A Forced Promise Means Nothing
As a teacher in a public middle school, I begin every workday with a loyalty oath. The announcement comes over the intercom, and I stop instruction so we can all stand up and say the Pledge of Allegiance.
Before 9/11, few teachers chose to lead the Pledge every morning. When the school district first announced the new policy making it mandatory, a month after the attack, I was so angry I called my principal on Saturday morning to express my concerns.
But I say it. I leave out the “under God”, usually taking a discreet breath during that part of the recitation. By rejecting this phrase, added only in 1954 to combat “godless communism”, I register my small protest – they can force me to be patriotic, but they can’t force me to be religious, not under the Constitution.
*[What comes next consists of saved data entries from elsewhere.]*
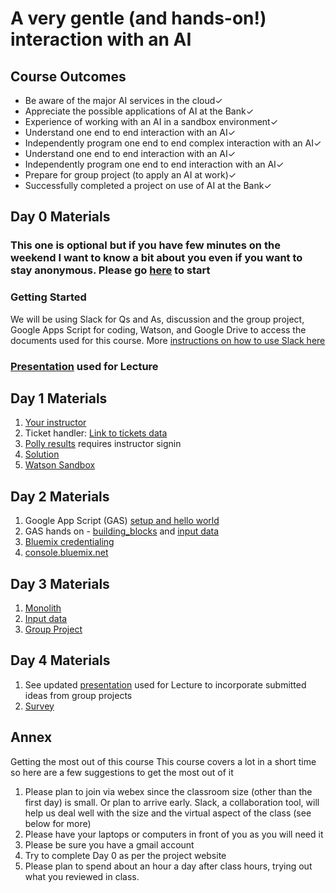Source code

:# A very gentle (and hands-on!) interaction with an AI

## Course Outcomes
- Be aware of the major AI services in the cloud✓
- Appreciate the possible applications of AI at the Bank✓
- Experience of working with an AI in a sandbox environment✓
- Understand one end to end interaction with an AI✓
- Independently program  one end to end complex interaction with an AI✓
- Understand one end to end interaction with an AI✓
- Independently program  one end to end interaction with an AI✓
- Prepare for group project (to apply an AI at work)✓
- Successfully completed a project on use of AI at the Bank✓

## Day 0 Materials
### This one is optional but if you have few minutes on the weekend  I want to know a bit about you even if you want to stay anonymous. Please go [here](https://goo.gl/forms/5Y5FXFI15fyq2ve93) to start

### Getting Started
We will be using Slack for Qs and As, discussion and the group project, Google Apps Script for coding, Watson, and Google Drive to access the documents used for this course.
More [instructions on how  to use Slack here](https://tanyagupta.github.io/gentleai_slack)

### [Presentation](https://docs.google.com/presentation/d/1gbKteCumiofuGHg90srdgr1tOKj6JUceSnT1p8XtbCY/edit?usp=sharing) used for Lecture


## Day 1 Materials
1. [Your instructor](https://drive.google.com/file/d/1MLUlrD2G3sjoWtUYGxc_8eKy8iz_5Fgg/view?usp=sharing)
1. Ticket handler: [Link to tickets data](https://docs.google.com/document/d/1wnF9GU-YkcadxdCCMyxJPuyTxKFICZn--H7mEyjlzac/edit?usp=sharing)
1. [Polly results](https://app.polly.ai/dashboard) requires instructor signin 
1. [Solution](https://docs.google.com/document/d/16rHhAmvs7KolihwcdGnqhiHCVGVpxOoGSQYUBeeCvFc/edit?usp=sharing)
1. [Watson Sandbox](https://tone-analyzer-demo.ng.bluemix.net/)

## Day 2 Materials
1. Google App Script (GAS) [setup and hello world](https://docs.google.com/document/d/1xVp-inLYJlFLMT1mNpNoM9CQR1Y777_R6Fe5t0fFfB8/edit?usp=sharing) 
2. GAS hands on - [building_blocks](https://script.google.com/d/1HTvUeWpRDHKKmPYOW5M0jabQl4tYVH5mpGyEEm0fXyhmRXEuvKDwqDBd/edit?usp=sharing) and [input data](https://docs.google.com/document/d/1sdRo5Anm53RVOQPyK7nlxWfxx77A2YiNe84j1P9kbU8/edit)
1. [Bluemix credentialing](https://docs.google.com/document/d/1U_5xBIWRHTlpNPP9HXr7T59vnm_UIublnJm2uNj2T9g/edit?usp=sharing)
1. [console.bluemix.net](http://console.bluemix.net)

## Day 3 Materials
1. [Monolith](https://script.google.com/d/1_3x5gDdo0adghcUCB4vhij-kK9uMkO3gkaiTw2RC1y7bG5m_aw8qHilW/edit?usp=sharing)
1. [Input data](https://docs.google.com/document/d/1sdRo5Anm53RVOQPyK7nlxWfxx77A2YiNe84j1P9kbU8/edit?usp=sharing)
1. [Group Project](https://docs.google.com/forms/d/e/1FAIpQLScY1fNNX_2lbIlAAySW5T-g5U0zuY_SSgONznAmRsyF4Lrw3w/viewform?usp=sf_link)

## Day 4 Materials
1. See updated [presentation](https://docs.google.com/presentation/d/1gbKteCumiofuGHg90srdgr1tOKj6JUceSnT1p8XtbCY/edit?usp=sharing) used for Lecture to incorporate submitted ideas from group projects
1. [Survey](https://goo.gl/forms/1teYfopREyqC1mzS2)

## Annex 
Getting the most out of this course
This course covers a lot in a short time so here are a few suggestions to get the most out of it
1.	Please plan to join via webex since the classroom size (other than the first day) is small. Or plan to arrive early. Slack, a collaboration tool, will help us deal well with the size and the virtual aspect of the class (see below for more)
2.	Please have your laptops or computers in front of you as you will need it
3.	Please be sure you have a gmail account
4.	Try to complete Day 0 as per the project website 
5.	Please plan to spend about an hour a day after class hours, trying out what you reviewed in class.








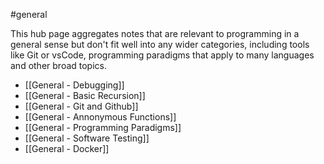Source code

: #general 

This hub page aggregates notes that are relevant to programming in a general sense but don't fit well into any wider categories, including tools like Git or vsCode, programming paradigms that apply to many languages and other broad topics.

- [[General - Debugging]]
- [[General - Basic Recursion]]
- [[General - Git and Github]]
- [[General - Annonymous Functions]]
- [[General - Programming Paradigms]]
- [[General - Software Testing]]
- [[General - Docker]]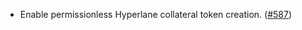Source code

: - Enable permissionless Hyperlane collateral token creation. ([#587](https://github.com/noble-assets/noble/pull/587))
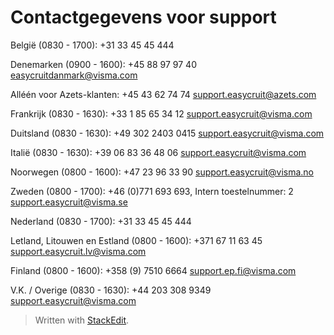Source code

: # Contactgegevens voor support

België (0830 - 1700):
+31 33 45 45 444

Denemarken (0900 - 1600):
+45 88 97 97 40
[easycruitdanmark@visma.com](mailto:easycruitdanmark@visma.com)

Alléén voor Azets-klanten:
+45 43 62 74 74
[support.easycruit@azets.com](mailto:support.easycruit@azets.com)

Frankrijk (0830 - 1630):
+33 1 85 65 34 12
[support.easycruit@visma.com](mailto:support.easycruit@visma.com)

Duitsland (0830 - 1630):
+49 302 2403 0415
[support.easycruit@visma.com](mailto:support.easycruit@visma.com)

Italië (0830 - 1630):
+39 06 83 36 48 06
[support.easycruit@visma.com](mailto:support.easycruit@visma.com)

Noorwegen (0800 - 1600):
+47 23 96 33 90
[support.easycruit@visma.no](mailto:support.easycruit@visma.no)

Zweden (0800 - 1700):
+46 (0)771 693 693, Intern toestelnummer: 2
[support.easycruit@visma.se](mailto:support.easycruit@visma.se)

Nederland (0830 - 1700):
+31 33 45 45 444

Letland, Litouwen en Estland (0800 - 1600):
+371 67 11 63 45
[support.easycruit.lv@visma.com](mailto:support.easycruit.lv@visma.com)

Finland (0800 - 1600):
+358 (9) 7510 6664
[support.ep.fi@visma.com](mailto:support.ep.fi@visma.com)

V.K. / Overige (0830 - 1630):
+44 203 308 9349
[support.easycruit@visma.com](mailto:support.easycruit@visma.com)


> Written with [StackEdit](https://stackedit.io/).
<!--stackedit_data:
eyJoaXN0b3J5IjpbNTYwMDQyMzE0XX0=
-->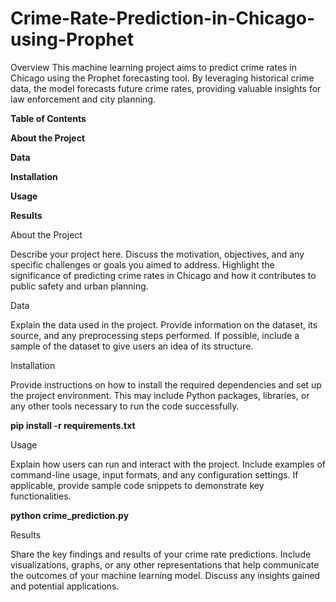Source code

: # Crime-Rate-Prediction-in-Chicago-using-Prophet

Overview
This machine learning project aims to predict crime rates in Chicago using the Prophet forecasting tool. By leveraging historical crime data, the model forecasts future crime rates, providing valuable insights for law enforcement and city planning.

**Table of Contents**

**About the Project**

**Data**

**Installation**

**Usage**

**Results**

About the Project

Describe your project here. Discuss the motivation, objectives, and any specific challenges or goals you aimed to address. Highlight the significance of predicting crime rates in Chicago and how it contributes to public safety and urban planning.

Data

Explain the data used in the project. Provide information on the dataset, its source, and any preprocessing steps performed. If possible, include a sample of the dataset to give users an idea of its structure.

Installation

Provide instructions on how to install the required dependencies and set up the project environment. This may include Python packages, libraries, or any other tools necessary to run the code successfully.


**pip install -r requirements.txt**

Usage

Explain how users can run and interact with the project. Include examples of command-line usage, input formats, and any configuration settings. If applicable, provide sample code snippets to demonstrate key functionalities.


**python crime_prediction.py**

Results

Share the key findings and results of your crime rate predictions. Include visualizations, graphs, or any other representations that help communicate the outcomes of your machine learning model. Discuss any insights gained and potential applications.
I say the Pledge with a bitter taste in my mouth, even though my colleagues tell me, “hey, I had to say the Pledge every morning when I was a kid” as if their childhood experience was adequate rationale.
I say it and I make the kids stand up and say it too. I say it because I have to have a job, and teaching is what I love, and what I am qualified to get paid for. And I have a mortgage and car and child support payments and a frightening book and coffee habit.
Like the Colorado teacher who was disciplined for leaving the flags of foreign countries up too long, I need to put up with the requirements of my job. Unlike that social studies teacher, I don’t have the guts to buck the system. I toe the patriotic line.
So. Am I not a loyal American? Actually, I am very patriotic. I cry on the fourth of July and before ball games. I consider voting a sacrament. I stand at attention when the colors pass. I have a service star on my car bumper. So why do I mind having to recite those words? Because, if the purpose of the Pledge of Allegiance is to express patriotism, it should be my choice to say it.
I emigrated to America from Czechoslovakia as a twelve year old. When I was small, my parents had to walk in the May Day Parade in our town, Moravska Trebova, every year. I was too young to understand why it irked them so to march behind portraits of Communist bosses and Soviet flags. I understand that, thankfully, there is a world of difference between today’s America and Czechoslovakia in the nineteen-sixties. But that early experience made me very sensitive to any whiff of forced patriotism.
The pledge is either a meaningless sequence of words we teach our children to recite, in which case it is a waste of instructional time, or it’s a real promise to love one’s country. In which case it should NEVER be required. Otherwise, as far as I’m concerned, we’re just carrying the portraits in the May Day parade.